(Plain-text document sources)
────────

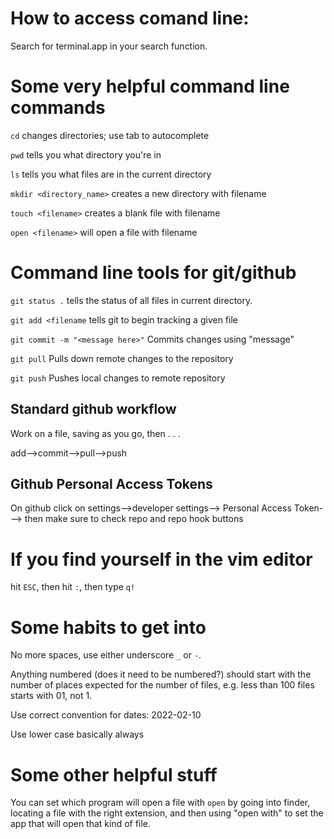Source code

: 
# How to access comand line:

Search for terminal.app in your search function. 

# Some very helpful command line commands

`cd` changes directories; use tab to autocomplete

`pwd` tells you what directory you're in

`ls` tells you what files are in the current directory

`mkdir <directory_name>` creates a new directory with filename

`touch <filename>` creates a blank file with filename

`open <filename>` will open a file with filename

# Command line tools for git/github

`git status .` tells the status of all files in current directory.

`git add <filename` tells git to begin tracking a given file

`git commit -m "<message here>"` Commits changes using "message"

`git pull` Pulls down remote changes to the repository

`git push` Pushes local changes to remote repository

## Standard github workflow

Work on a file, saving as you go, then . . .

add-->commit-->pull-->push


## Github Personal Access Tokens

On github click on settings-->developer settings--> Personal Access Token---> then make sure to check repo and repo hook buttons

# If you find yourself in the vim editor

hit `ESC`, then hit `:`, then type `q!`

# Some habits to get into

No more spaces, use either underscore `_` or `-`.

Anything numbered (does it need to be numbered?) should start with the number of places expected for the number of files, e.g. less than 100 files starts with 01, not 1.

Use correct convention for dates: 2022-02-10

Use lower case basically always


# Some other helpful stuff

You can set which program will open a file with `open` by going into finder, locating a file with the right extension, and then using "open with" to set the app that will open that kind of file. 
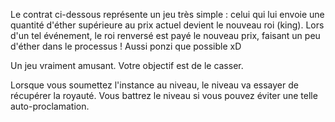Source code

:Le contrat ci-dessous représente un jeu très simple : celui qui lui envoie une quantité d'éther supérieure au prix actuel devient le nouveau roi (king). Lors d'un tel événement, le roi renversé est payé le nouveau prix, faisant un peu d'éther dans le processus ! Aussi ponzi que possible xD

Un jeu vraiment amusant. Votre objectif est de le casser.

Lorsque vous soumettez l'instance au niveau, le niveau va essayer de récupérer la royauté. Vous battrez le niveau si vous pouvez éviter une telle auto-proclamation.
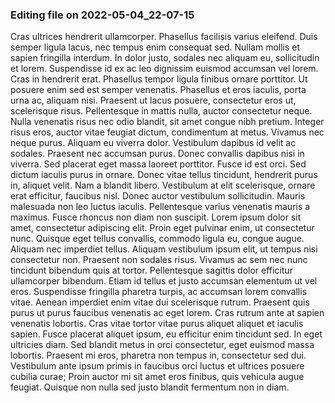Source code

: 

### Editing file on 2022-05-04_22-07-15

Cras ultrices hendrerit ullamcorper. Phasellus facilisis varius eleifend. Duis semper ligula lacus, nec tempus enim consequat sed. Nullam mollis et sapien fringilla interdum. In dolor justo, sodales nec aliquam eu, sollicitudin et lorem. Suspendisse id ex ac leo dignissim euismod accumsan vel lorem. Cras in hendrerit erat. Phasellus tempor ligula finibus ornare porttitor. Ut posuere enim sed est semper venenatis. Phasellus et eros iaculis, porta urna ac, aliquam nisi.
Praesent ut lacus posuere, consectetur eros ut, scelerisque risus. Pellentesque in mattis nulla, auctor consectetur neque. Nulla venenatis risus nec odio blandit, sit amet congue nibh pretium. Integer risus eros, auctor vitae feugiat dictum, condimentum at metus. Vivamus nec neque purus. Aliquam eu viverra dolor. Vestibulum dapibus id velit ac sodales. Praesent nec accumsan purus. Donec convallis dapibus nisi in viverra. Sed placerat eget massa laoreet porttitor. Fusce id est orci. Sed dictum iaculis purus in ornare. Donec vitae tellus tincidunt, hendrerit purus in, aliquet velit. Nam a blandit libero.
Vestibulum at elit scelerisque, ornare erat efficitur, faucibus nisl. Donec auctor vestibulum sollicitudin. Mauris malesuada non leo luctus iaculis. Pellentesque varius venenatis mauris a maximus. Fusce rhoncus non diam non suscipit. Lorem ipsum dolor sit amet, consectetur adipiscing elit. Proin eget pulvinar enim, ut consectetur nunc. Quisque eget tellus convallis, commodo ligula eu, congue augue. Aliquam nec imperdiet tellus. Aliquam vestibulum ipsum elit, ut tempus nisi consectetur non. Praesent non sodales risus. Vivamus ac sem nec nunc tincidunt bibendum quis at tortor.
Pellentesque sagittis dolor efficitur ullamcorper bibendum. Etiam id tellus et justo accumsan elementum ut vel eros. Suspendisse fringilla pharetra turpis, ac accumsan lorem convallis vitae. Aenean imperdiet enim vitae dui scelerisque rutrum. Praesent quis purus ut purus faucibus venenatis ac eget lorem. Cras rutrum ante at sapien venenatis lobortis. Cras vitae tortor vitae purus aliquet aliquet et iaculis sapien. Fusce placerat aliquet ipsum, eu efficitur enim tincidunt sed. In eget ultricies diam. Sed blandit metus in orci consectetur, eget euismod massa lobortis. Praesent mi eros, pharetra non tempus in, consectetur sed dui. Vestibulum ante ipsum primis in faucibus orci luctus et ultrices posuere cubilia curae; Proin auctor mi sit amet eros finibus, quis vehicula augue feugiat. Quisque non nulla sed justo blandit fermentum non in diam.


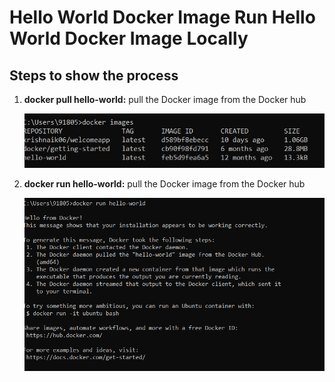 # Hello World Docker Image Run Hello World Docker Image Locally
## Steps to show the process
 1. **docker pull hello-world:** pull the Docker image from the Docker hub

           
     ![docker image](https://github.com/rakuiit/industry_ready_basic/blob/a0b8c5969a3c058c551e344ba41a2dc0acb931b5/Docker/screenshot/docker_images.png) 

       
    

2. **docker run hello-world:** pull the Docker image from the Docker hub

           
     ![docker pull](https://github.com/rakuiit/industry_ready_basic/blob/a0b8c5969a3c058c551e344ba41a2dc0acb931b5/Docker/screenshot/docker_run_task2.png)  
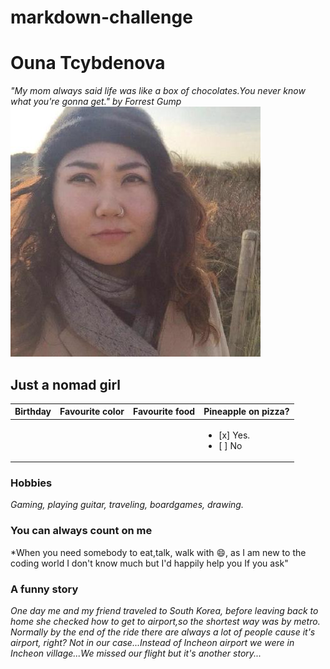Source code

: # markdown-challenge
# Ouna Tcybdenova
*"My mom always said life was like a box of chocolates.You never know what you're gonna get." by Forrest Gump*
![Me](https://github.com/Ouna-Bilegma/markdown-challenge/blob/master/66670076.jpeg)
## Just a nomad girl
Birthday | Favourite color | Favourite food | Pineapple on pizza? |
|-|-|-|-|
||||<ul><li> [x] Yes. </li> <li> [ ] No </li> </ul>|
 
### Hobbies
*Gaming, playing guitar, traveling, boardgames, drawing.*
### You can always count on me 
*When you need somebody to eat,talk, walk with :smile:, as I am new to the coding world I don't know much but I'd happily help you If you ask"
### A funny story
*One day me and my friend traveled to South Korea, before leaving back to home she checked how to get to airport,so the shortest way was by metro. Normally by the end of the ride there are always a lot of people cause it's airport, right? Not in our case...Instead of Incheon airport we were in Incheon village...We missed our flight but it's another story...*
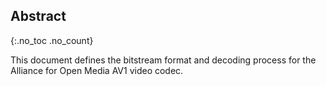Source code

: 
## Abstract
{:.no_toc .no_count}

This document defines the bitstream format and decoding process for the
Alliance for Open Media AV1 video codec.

────────

* _AIM OF THE EXERCISE_:
Every record above, copied exactly and without a single picture, makes up the answer.

* _TASK OUTPUT_:
Source code

: 
# How to access comand line:

Search for terminal.app in your search function. 

# Some very helpful command line commands

`cd` changes directories; use tab to autocomplete

`pwd` tells you what directory you're in

`ls` tells you what files are in the current directory

`mkdir <directory_name>` creates a new directory with filename

`touch <filename>` creates a blank file with filename

`open <filename>` will open a file with filename

# Command line tools for git/github

`git status .` tells the status of all files in current directory.

`git add <filename` tells git to begin tracking a given file

`git commit -m "<message here>"` Commits changes using "message"

`git pull` Pulls down remote changes to the repository

`git push` Pushes local changes to remote repository

## Standard github workflow

Work on a file, saving as you go, then . . .

add-->commit-->pull-->push


## Github Personal Access Tokens

On github click on settings-->developer settings--> Personal Access Token---> then make sure to check repo and repo hook buttons

# If you find yourself in the vim editor

hit `ESC`, then hit `:`, then type `q!`

# Some habits to get into

No more spaces, use either underscore `_` or `-`.

Anything numbered (does it need to be numbered?) should start with the number of places expected for the number of files, e.g. less than 100 files starts with 01, not 1.

Use correct convention for dates: 2022-02-10

Use lower case basically always


# Some other helpful stuff

You can set which program will open a file with `open` by going into finder, locating a file with the right extension, and then using "open with" to set the app that will open that kind of file. 
Source code

:Le contrat ci-dessous représente un jeu très simple : celui qui lui envoie une quantité d'éther supérieure au prix actuel devient le nouveau roi (king). Lors d'un tel événement, le roi renversé est payé le nouveau prix, faisant un peu d'éther dans le processus ! Aussi ponzi que possible xD

Un jeu vraiment amusant. Votre objectif est de le casser.

Lorsque vous soumettez l'instance au niveau, le niveau va essayer de récupérer la royauté. Vous battrez le niveau si vous pouvez éviter une telle auto-proclamation.
Source code

: 

### Editing file on 2022-05-04_22-07-15

Cras ultrices hendrerit ullamcorper. Phasellus facilisis varius eleifend. Duis semper ligula lacus, nec tempus enim consequat sed. Nullam mollis et sapien fringilla interdum. In dolor justo, sodales nec aliquam eu, sollicitudin et lorem. Suspendisse id ex ac leo dignissim euismod accumsan vel lorem. Cras in hendrerit erat. Phasellus tempor ligula finibus ornare porttitor. Ut posuere enim sed est semper venenatis. Phasellus et eros iaculis, porta urna ac, aliquam nisi.
Praesent ut lacus posuere, consectetur eros ut, scelerisque risus. Pellentesque in mattis nulla, auctor consectetur neque. Nulla venenatis risus nec odio blandit, sit amet congue nibh pretium. Integer risus eros, auctor vitae feugiat dictum, condimentum at metus. Vivamus nec neque purus. Aliquam eu viverra dolor. Vestibulum dapibus id velit ac sodales. Praesent nec accumsan purus. Donec convallis dapibus nisi in viverra. Sed placerat eget massa laoreet porttitor. Fusce id est orci. Sed dictum iaculis purus in ornare. Donec vitae tellus tincidunt, hendrerit purus in, aliquet velit. Nam a blandit libero.
Vestibulum at elit scelerisque, ornare erat efficitur, faucibus nisl. Donec auctor vestibulum sollicitudin. Mauris malesuada non leo luctus iaculis. Pellentesque varius venenatis mauris a maximus. Fusce rhoncus non diam non suscipit. Lorem ipsum dolor sit amet, consectetur adipiscing elit. Proin eget pulvinar enim, ut consectetur nunc. Quisque eget tellus convallis, commodo ligula eu, congue augue. Aliquam nec imperdiet tellus. Aliquam vestibulum ipsum elit, ut tempus nisi consectetur non. Praesent non sodales risus. Vivamus ac sem nec nunc tincidunt bibendum quis at tortor.
Pellentesque sagittis dolor efficitur ullamcorper bibendum. Etiam id tellus et justo accumsan elementum ut vel eros. Suspendisse fringilla pharetra turpis, ac accumsan lorem convallis vitae. Aenean imperdiet enim vitae dui scelerisque rutrum. Praesent quis purus ut purus faucibus venenatis ac eget lorem. Cras rutrum ante at sapien venenatis lobortis. Cras vitae tortor vitae purus aliquet aliquet et iaculis sapien. Fusce placerat aliquet ipsum, eu efficitur enim tincidunt sed. In eget ultricies diam. Sed blandit metus in orci consectetur, eget euismod massa lobortis. Praesent mi eros, pharetra non tempus in, consectetur sed dui. Vestibulum ante ipsum primis in faucibus orci luctus et ultrices posuere cubilia curae; Proin auctor mi sit amet eros finibus, quis vehicula augue feugiat. Quisque non nulla sed justo blandit fermentum non in diam.


 # Hello World Docker Image Run Hello World Docker Image Locally
## Steps to show the process
 1. **docker pull hello-world:** pull the Docker image from the Docker hub

           
     ![docker image](https://github.com/rakuiit/industry_ready_basic/blob/a0b8c5969a3c058c551e344ba41a2dc0acb931b5/Docker/screenshot/docker_images.png) 

       
    

2. **docker run hello-world:** pull the Docker image from the Docker hub

           
     ![docker pull](https://github.com/rakuiit/industry_ready_basic/blob/a0b8c5969a3c058c551e344ba41a2dc0acb931b5/Docker/screenshot/docker_run_task2.png)  
Source code

: # markdown-challenge
# Ouna Tcybdenova
*"My mom always said life was like a box of chocolates.You never know what you're gonna get." by Forrest Gump*
![Me](https://github.com/Ouna-Bilegma/markdown-challenge/blob/master/66670076.jpeg)
## Just a nomad girl
Birthday | Favourite color | Favourite food | Pineapple on pizza? |
|-|-|-|-|
||||<ul><li> [x] Yes. </li> <li> [ ] No </li> </ul>|
 
### Hobbies
*Gaming, playing guitar, traveling, boardgames, drawing.*
### You can always count on me 
*When you need somebody to eat,talk, walk with :smile:, as I am new to the coding world I don't know much but I'd happily help you If you ask"
### A funny story
*One day me and my friend traveled to South Korea, before leaving back to home she checked how to get to airport,so the shortest way was by metro. Normally by the end of the ride there are always a lot of people cause it's airport, right? Not in our case...Instead of Incheon airport we were in Incheon village...We missed our flight but it's another story...*
Source code

: 
## Abstract
{:.no_toc .no_count}

This document defines the bitstream format and decoding process for the
Alliance for Open Media AV1 video codec.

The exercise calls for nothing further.